[RECORDS TO PROCESS Boundary: Start]

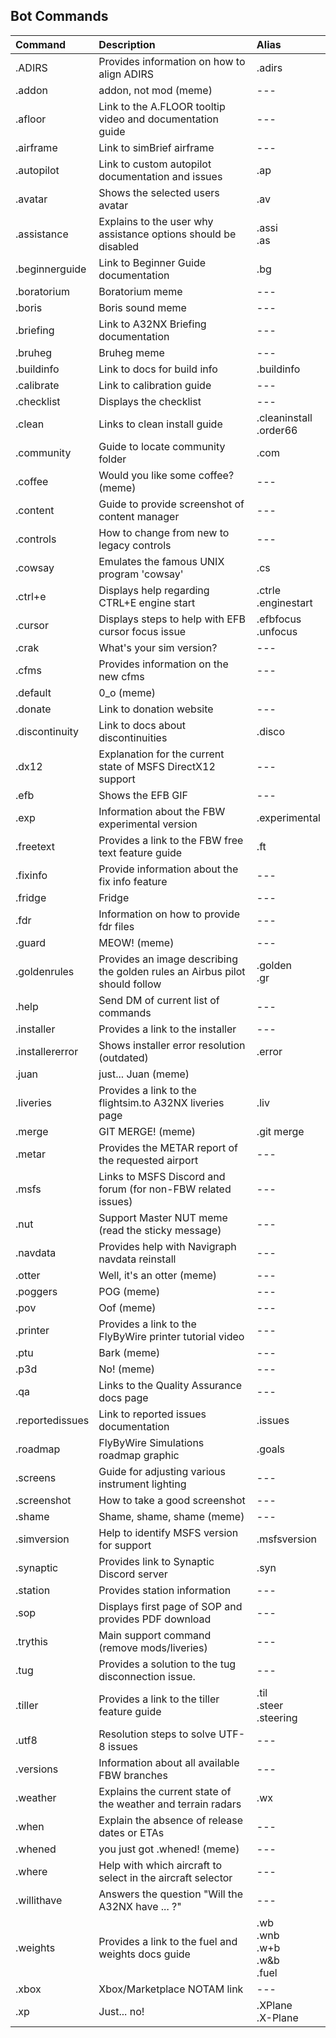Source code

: ## Bot Commands

| Command         | Description                                                                 | Alias                                    |
|:----------------|:----------------------------------------------------------------------------|:-----------------------------------------|
| .ADIRS          | Provides information on how to align ADIRS                                  | .adirs                                   |
| .addon          | addon, not mod (meme)                                                       | ---                                      |
| .afloor         | Link to the A.FLOOR tooltip video and documentation guide                   | ---                                      |
| .airframe       | Link to simBrief airframe                                                   | ---                                      |
| .autopilot      | Link to custom autopilot documentation and issues                           | .ap                                      |
| .avatar         | Shows the selected users avatar                                             | .av                                      |
| .assistance     | Explains to the user why assistance options should be disabled              | .assi <br>.as                            |
| .beginnerguide  | Link to Beginner Guide documentation                                        | .bg                                      |
| .boratorium     | Boratorium meme                                                             | ---                                      |
| .boris          | Boris sound meme                                                            | ---                                      |
| .briefing       | Link to A32NX Briefing documentation                                        | ---                                      |
| .bruheg         | Bruheg meme                                                                 | ---                                      |
| .buildinfo      | Link to docs for build info                                                 | .buildinfo                               |
| .calibrate      | Link to calibration guide                                                   | ---                                      |
| .checklist      | Displays the checklist                                                      | ---                                      |
| .clean          | Links to clean install guide                                                | .cleaninstall <br>.order66               |
| .community      | Guide to locate community folder                                            | .com                                     |
| .coffee         | Would you like some coffee? (meme)                                          | ---                                      |
| .content        | Guide to provide screenshot of content manager                              | ---                                      |
| .controls       | How to change from new to legacy controls                                   | ---                                      |
| .cowsay         | Emulates the famous UNIX program 'cowsay'                                   | .cs                                      |
| .ctrl+e         | Displays help regarding CTRL+E engine start                                 | .ctrle <br>.enginestart                  |
| .cursor         | Displays steps to help with EFB cursor focus issue                          | .efbfocus <br>.unfocus                   |
| .crak           | What's your sim version?                                                    | ---                                      |
| .cfms           | Provides information on the new cfms                                        | ---                                      |
| .default        | 0_o (meme)                                                                  |                                          |
| .donate         | Link to donation website                                                    | ---                                      |
| .discontinuity  | Link to docs about discontinuities                                          | .disco                                   |
| .dx12           | Explanation for the current state of MSFS DirectX12 support                 | ---                                      |
| .efb            | Shows the EFB GIF                                                           | ---                                      |
| .exp            | Information about the FBW experimental version                              | .experimental                            |
| .freetext       | Provides a link to the FBW free text feature guide                          | .ft                                      |
| .fixinfo        | Provide information about the fix info feature                              | ---                                      |
| .fridge         | Fridge                                                                      | ---                                      |
| .fdr            | Information on how to provide fdr files                                     | ---                                      |
| .guard          | MEOW! (meme)                                                                | ---                                      |
| .goldenrules    | Provides an image describing the golden rules an Airbus pilot should follow | .golden <br>.gr                          |
| .help           | Send DM of current list of commands                                         | ---                                      |
| .installer      | Provides a link to the installer                                            | ---                                      |
| .installererror | Shows installer error resolution (outdated)                                 | .error                                   |
| .juan           | just... Juan (meme)                                                         |                                          |
| .liveries       | Provides a link to the flightsim.to A32NX liveries page                     | .liv                                     |
| .merge          | GIT MERGE! (meme)                                                           | .git merge                               |
| .metar          | Provides the METAR report of the requested airport                          | ---                                      |
| .msfs           | Links to MSFS Discord and forum (for non-FBW related issues)                | ---                                      |
| .nut            | Support Master NUT meme (read the sticky message)                           | ---                                      |
| .navdata        | Provides help with Navigraph navdata reinstall                              | ---                                      |
| .otter          | Well, it's an otter (meme)                                                  | ---                                      |
| .poggers        | POG (meme)                                                                  | ---                                      |
| .pov            | Oof (meme)                                                                  | ---                                      |
| .printer        | Provides a link to the FlyByWire printer tutorial video                     | ---                                      |
| .ptu            | Bark (meme)                                                                 | ---                                      |
| .p3d            | No! (meme)                                                                  | ---                                      |
| .qa             | Links to the Quality Assurance docs page                                    | ---                                      |
| .reportedissues | Link to reported issues documentation                                       | .issues                                  |
| .roadmap        | FlyByWire Simulations roadmap graphic                                       | .goals                                   |
| .screens        | Guide for adjusting various instrument lighting                             | ---                                      |
| .screenshot     | How to take a good screenshot                                               | ---                                      |
| .shame          | Shame, shame, shame (meme)                                                  | ---                                      |
| .simversion     | Help to identify MSFS version for support                                   | .msfsversion                             |
| .synaptic       | Provides link to Synaptic Discord server                                    | .syn                                     |
| .station        | Provides station information                                                | ---                                      |
| .sop            | Displays first page of SOP and provides PDF download                        | ---                                      |
| .trythis        | Main support command (remove mods/liveries)                                 | ---                                      |
| .tug            | Provides a solution to the tug disconnection issue.                         | ---                                      |
| .tiller         | Provides a link to the tiller feature guide                                 | .til <br>.steer <br>.steering            |
| .utf8           | Resolution steps to solve UTF-8 issues                                      | ---                                      |
| .versions       | Information about all available FBW branches                                | ---                                      |
| .weather        | Explains the current state of the weather and terrain radars                | .wx                                      |
| .when           | Explain the absence of release dates or ETAs                                | ---                                      |
| .whened         | you just got .whened! (meme)                                                | ---                                      |
| .where          | Help with which aircraft to select in the aircraft selector                 | ---                                      |
| .willithave     | Answers the question "Will the A32NX have ... ?"                            | ---                                      |
| .weights        | Provides a link to the fuel and weights docs guide                          | .wb <br>.wnb <br>.w+b <br>.w&b <br>.fuel |
| .xbox           | Xbox/Marketplace NOTAM link                                                 | ---                                      |
| .xp             | Just... no!                                                                 | .XPlane <br>.X-Plane                     |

[RECORDS TO PROCESS Boundary: End]

What is needed is the data above, retyped exactly, with every picture left out.

#### [ANSWER SPACE]
Source code

: ## Bot Commands

| Command         | Description                                                                 | Alias                                    |
|:----------------|:----------------------------------------------------------------------------|:-----------------------------------------|
| .ADIRS          | Provides information on how to align ADIRS                                  | .adirs                                   |
| .addon          | addon, not mod (meme)                                                       | ---                                      |
| .afloor         | Link to the A.FLOOR tooltip video and documentation guide                   | ---                                      |
| .airframe       | Link to simBrief airframe                                                   | ---                                      |
| .autopilot      | Link to custom autopilot documentation and issues                           | .ap                                      |
| .avatar         | Shows the selected users avatar                                             | .av                                      |
| .assistance     | Explains to the user why assistance options should be disabled              | .assi <br>.as                            |
| .beginnerguide  | Link to Beginner Guide documentation                                        | .bg                                      |
| .boratorium     | Boratorium meme                                                             | ---                                      |
| .boris          | Boris sound meme                                                            | ---                                      |
| .briefing       | Link to A32NX Briefing documentation                                        | ---                                      |
| .bruheg         | Bruheg meme                                                                 | ---                                      |
| .buildinfo      | Link to docs for build info                                                 | .buildinfo                               |
| .calibrate      | Link to calibration guide                                                   | ---                                      |
| .checklist      | Displays the checklist                                                      | ---                                      |
| .clean          | Links to clean install guide                                                | .cleaninstall <br>.order66               |
| .community      | Guide to locate community folder                                            | .com                                     |
| .coffee         | Would you like some coffee? (meme)                                          | ---                                      |
| .content        | Guide to provide screenshot of content manager                              | ---                                      |
| .controls       | How to change from new to legacy controls                                   | ---                                      |
| .cowsay         | Emulates the famous UNIX program 'cowsay'                                   | .cs                                      |
| .ctrl+e         | Displays help regarding CTRL+E engine start                                 | .ctrle <br>.enginestart                  |
| .cursor         | Displays steps to help with EFB cursor focus issue                          | .efbfocus <br>.unfocus                   |
| .crak           | What's your sim version?                                                    | ---                                      |
| .cfms           | Provides information on the new cfms                                        | ---                                      |
| .default        | 0_o (meme)                                                                  |                                          |
| .donate         | Link to donation website                                                    | ---                                      |
| .discontinuity  | Link to docs about discontinuities                                          | .disco                                   |
| .dx12           | Explanation for the current state of MSFS DirectX12 support                 | ---                                      |
| .efb            | Shows the EFB GIF                                                           | ---                                      |
| .exp            | Information about the FBW experimental version                              | .experimental                            |
| .freetext       | Provides a link to the FBW free text feature guide                          | .ft                                      |
| .fixinfo        | Provide information about the fix info feature                              | ---                                      |
| .fridge         | Fridge                                                                      | ---                                      |
| .fdr            | Information on how to provide fdr files                                     | ---                                      |
| .guard          | MEOW! (meme)                                                                | ---                                      |
| .goldenrules    | Provides an image describing the golden rules an Airbus pilot should follow | .golden <br>.gr                          |
| .help           | Send DM of current list of commands                                         | ---                                      |
| .installer      | Provides a link to the installer                                            | ---                                      |
| .installererror | Shows installer error resolution (outdated)                                 | .error                                   |
| .juan           | just... Juan (meme)                                                         |                                          |
| .liveries       | Provides a link to the flightsim.to A32NX liveries page                     | .liv                                     |
| .merge          | GIT MERGE! (meme)                                                           | .git merge                               |
| .metar          | Provides the METAR report of the requested airport                          | ---                                      |
| .msfs           | Links to MSFS Discord and forum (for non-FBW related issues)                | ---                                      |
| .nut            | Support Master NUT meme (read the sticky message)                           | ---                                      |
| .navdata        | Provides help with Navigraph navdata reinstall                              | ---                                      |
| .otter          | Well, it's an otter (meme)                                                  | ---                                      |
| .poggers        | POG (meme)                                                                  | ---                                      |
| .pov            | Oof (meme)                                                                  | ---                                      |
| .printer        | Provides a link to the FlyByWire printer tutorial video                     | ---                                      |
| .ptu            | Bark (meme)                                                                 | ---                                      |
| .p3d            | No! (meme)                                                                  | ---                                      |
| .qa             | Links to the Quality Assurance docs page                                    | ---                                      |
| .reportedissues | Link to reported issues documentation                                       | .issues                                  |
| .roadmap        | FlyByWire Simulations roadmap graphic                                       | .goals                                   |
| .screens        | Guide for adjusting various instrument lighting                             | ---                                      |
| .screenshot     | How to take a good screenshot                                               | ---                                      |
| .shame          | Shame, shame, shame (meme)                                                  | ---                                      |
| .simversion     | Help to identify MSFS version for support                                   | .msfsversion                             |
| .synaptic       | Provides link to Synaptic Discord server                                    | .syn                                     |
| .station        | Provides station information                                                | ---                                      |
| .sop            | Displays first page of SOP and provides PDF download                        | ---                                      |
| .trythis        | Main support command (remove mods/liveries)                                 | ---                                      |
| .tug            | Provides a solution to the tug disconnection issue.                         | ---                                      |
| .tiller         | Provides a link to the tiller feature guide                                 | .til <br>.steer <br>.steering            |
| .utf8           | Resolution steps to solve UTF-8 issues                                      | ---                                      |
| .versions       | Information about all available FBW branches                                | ---                                      |
| .weather        | Explains the current state of the weather and terrain radars                | .wx                                      |
| .when           | Explain the absence of release dates or ETAs                                | ---                                      |
| .whened         | you just got .whened! (meme)                                                | ---                                      |
| .where          | Help with which aircraft to select in the aircraft selector                 | ---                                      |
| .willithave     | Answers the question "Will the A32NX have ... ?"                            | ---                                      |
| .weights        | Provides a link to the fuel and weights docs guide                          | .wb <br>.wnb <br>.w+b <br>.w&b <br>.fuel |
| .xbox           | Xbox/Marketplace NOTAM link                                                 | ---                                      |
| .xp             | Just... no!                                                                 | .XPlane <br>.X-Plane                     |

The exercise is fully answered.